Task objective: Reproduce the records below exactly, but only between the lines holding "distributed for reliability." and "And different replicas", inclusive.

Provided entries:
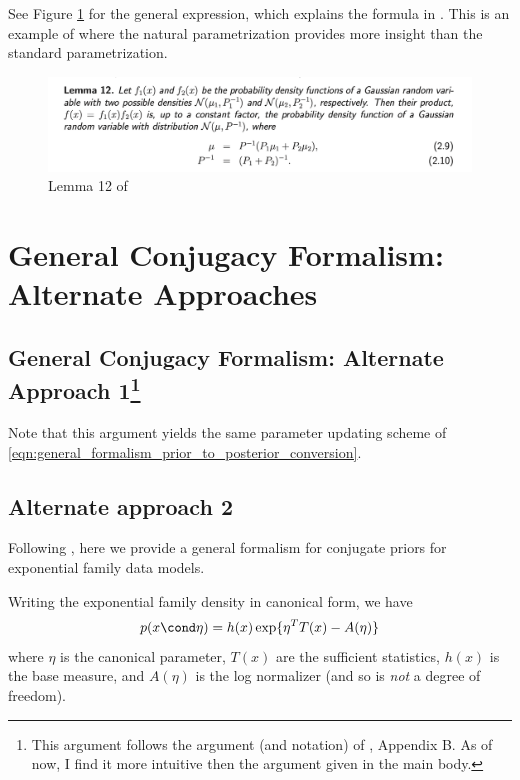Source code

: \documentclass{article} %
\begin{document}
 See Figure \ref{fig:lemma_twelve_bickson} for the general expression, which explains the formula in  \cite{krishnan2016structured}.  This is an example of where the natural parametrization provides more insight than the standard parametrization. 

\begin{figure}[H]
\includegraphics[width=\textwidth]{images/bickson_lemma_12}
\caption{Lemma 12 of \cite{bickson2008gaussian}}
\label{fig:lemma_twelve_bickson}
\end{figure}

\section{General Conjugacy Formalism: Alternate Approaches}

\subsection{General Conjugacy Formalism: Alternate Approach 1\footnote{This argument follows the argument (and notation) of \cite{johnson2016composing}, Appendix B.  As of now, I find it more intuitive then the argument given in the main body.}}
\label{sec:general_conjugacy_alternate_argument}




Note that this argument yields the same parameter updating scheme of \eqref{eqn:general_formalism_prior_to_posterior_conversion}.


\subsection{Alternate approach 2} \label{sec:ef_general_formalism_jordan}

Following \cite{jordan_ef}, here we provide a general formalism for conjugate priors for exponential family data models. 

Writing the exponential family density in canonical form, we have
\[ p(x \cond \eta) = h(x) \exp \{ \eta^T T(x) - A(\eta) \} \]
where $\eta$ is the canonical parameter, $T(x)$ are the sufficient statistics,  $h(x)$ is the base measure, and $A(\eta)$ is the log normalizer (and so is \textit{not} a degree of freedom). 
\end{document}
---
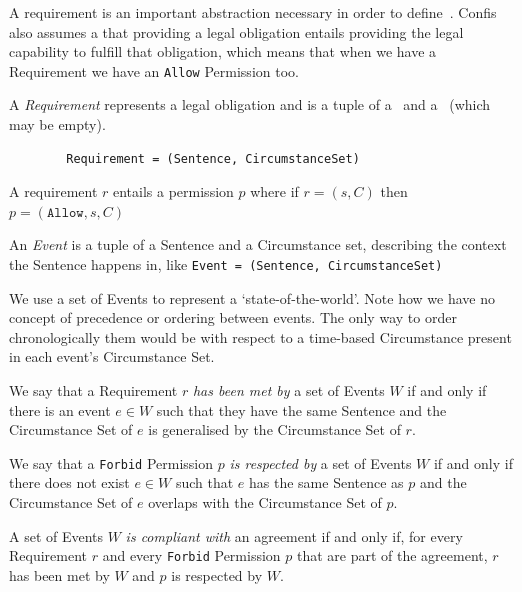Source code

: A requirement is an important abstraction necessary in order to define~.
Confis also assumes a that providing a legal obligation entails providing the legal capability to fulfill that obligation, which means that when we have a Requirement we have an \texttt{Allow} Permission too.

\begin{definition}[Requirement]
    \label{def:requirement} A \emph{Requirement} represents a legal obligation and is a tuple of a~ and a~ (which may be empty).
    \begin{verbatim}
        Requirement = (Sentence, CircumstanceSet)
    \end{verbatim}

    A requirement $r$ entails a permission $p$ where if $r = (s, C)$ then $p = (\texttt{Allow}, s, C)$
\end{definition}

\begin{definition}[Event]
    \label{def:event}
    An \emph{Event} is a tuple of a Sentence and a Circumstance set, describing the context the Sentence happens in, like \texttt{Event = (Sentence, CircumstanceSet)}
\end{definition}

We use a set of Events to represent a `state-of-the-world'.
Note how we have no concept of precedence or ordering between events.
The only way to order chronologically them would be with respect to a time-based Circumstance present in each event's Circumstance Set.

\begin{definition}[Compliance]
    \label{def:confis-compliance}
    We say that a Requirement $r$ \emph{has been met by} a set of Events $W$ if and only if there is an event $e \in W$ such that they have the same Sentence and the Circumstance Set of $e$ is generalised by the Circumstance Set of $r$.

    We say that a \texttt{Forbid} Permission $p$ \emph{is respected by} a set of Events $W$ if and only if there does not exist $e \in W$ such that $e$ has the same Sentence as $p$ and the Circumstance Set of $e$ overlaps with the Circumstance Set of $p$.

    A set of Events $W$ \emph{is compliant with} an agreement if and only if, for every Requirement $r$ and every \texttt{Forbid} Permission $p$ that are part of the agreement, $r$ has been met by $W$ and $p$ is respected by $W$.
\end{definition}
---
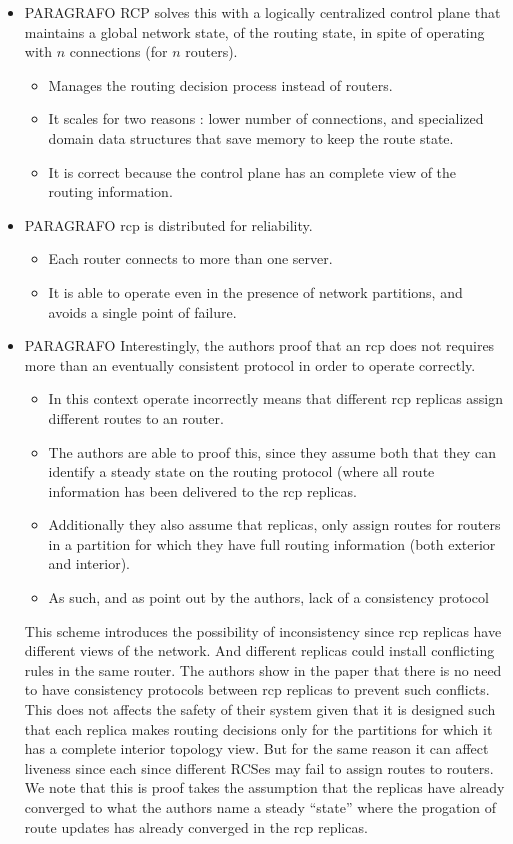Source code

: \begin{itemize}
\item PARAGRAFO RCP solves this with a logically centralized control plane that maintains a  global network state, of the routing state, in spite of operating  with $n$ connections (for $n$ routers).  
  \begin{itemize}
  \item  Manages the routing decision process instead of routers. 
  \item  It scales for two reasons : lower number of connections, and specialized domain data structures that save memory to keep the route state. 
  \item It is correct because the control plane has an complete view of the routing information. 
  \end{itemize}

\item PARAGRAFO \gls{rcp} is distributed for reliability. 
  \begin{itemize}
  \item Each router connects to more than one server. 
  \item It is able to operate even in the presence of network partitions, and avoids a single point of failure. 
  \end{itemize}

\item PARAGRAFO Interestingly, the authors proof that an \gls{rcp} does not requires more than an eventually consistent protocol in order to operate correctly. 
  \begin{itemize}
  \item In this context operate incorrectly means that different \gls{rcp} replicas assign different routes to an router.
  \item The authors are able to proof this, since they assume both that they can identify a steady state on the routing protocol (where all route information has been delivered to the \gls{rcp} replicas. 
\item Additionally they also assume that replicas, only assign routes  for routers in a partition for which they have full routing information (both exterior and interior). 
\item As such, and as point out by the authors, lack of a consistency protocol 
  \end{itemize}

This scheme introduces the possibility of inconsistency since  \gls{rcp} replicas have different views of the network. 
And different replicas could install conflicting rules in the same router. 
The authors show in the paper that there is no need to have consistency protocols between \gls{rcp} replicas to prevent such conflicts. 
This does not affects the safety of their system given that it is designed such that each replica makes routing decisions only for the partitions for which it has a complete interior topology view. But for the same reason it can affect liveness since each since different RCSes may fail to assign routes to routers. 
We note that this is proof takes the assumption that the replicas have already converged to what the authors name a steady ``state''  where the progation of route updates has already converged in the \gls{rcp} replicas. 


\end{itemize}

Written solution:
\item PARAGRAFO \gls{rcp} is distributed for reliability. 
  \begin{itemize}
  \item Each router connects to more than one server. 
  \item It is able to operate even in the presence of network partitions, and avoids a single point of failure. 
  \end{itemize}

\item PARAGRAFO Interestingly, the authors proof that an \gls{rcp} does not requires more than an eventually consistent protocol in order to operate correctly. 
  \begin{itemize}
  \item In this context operate incorrectly means that different \gls{rcp} replicas assign different routes to an router.
  \item The authors are able to proof this, since they assume both that they can identify a steady state on the routing protocol (where all route information has been delivered to the \gls{rcp} replicas. 
\item Additionally they also assume that replicas, only assign routes  for routers in a partition for which they have full routing information (both exterior and interior). 
\item As such, and as point out by the authors, lack of a consistency protocol 
  \end{itemize}

This scheme introduces the possibility of inconsistency since  \gls{rcp} replicas have different views of the network. 
And different replicas could install conflicting rules in the same router. 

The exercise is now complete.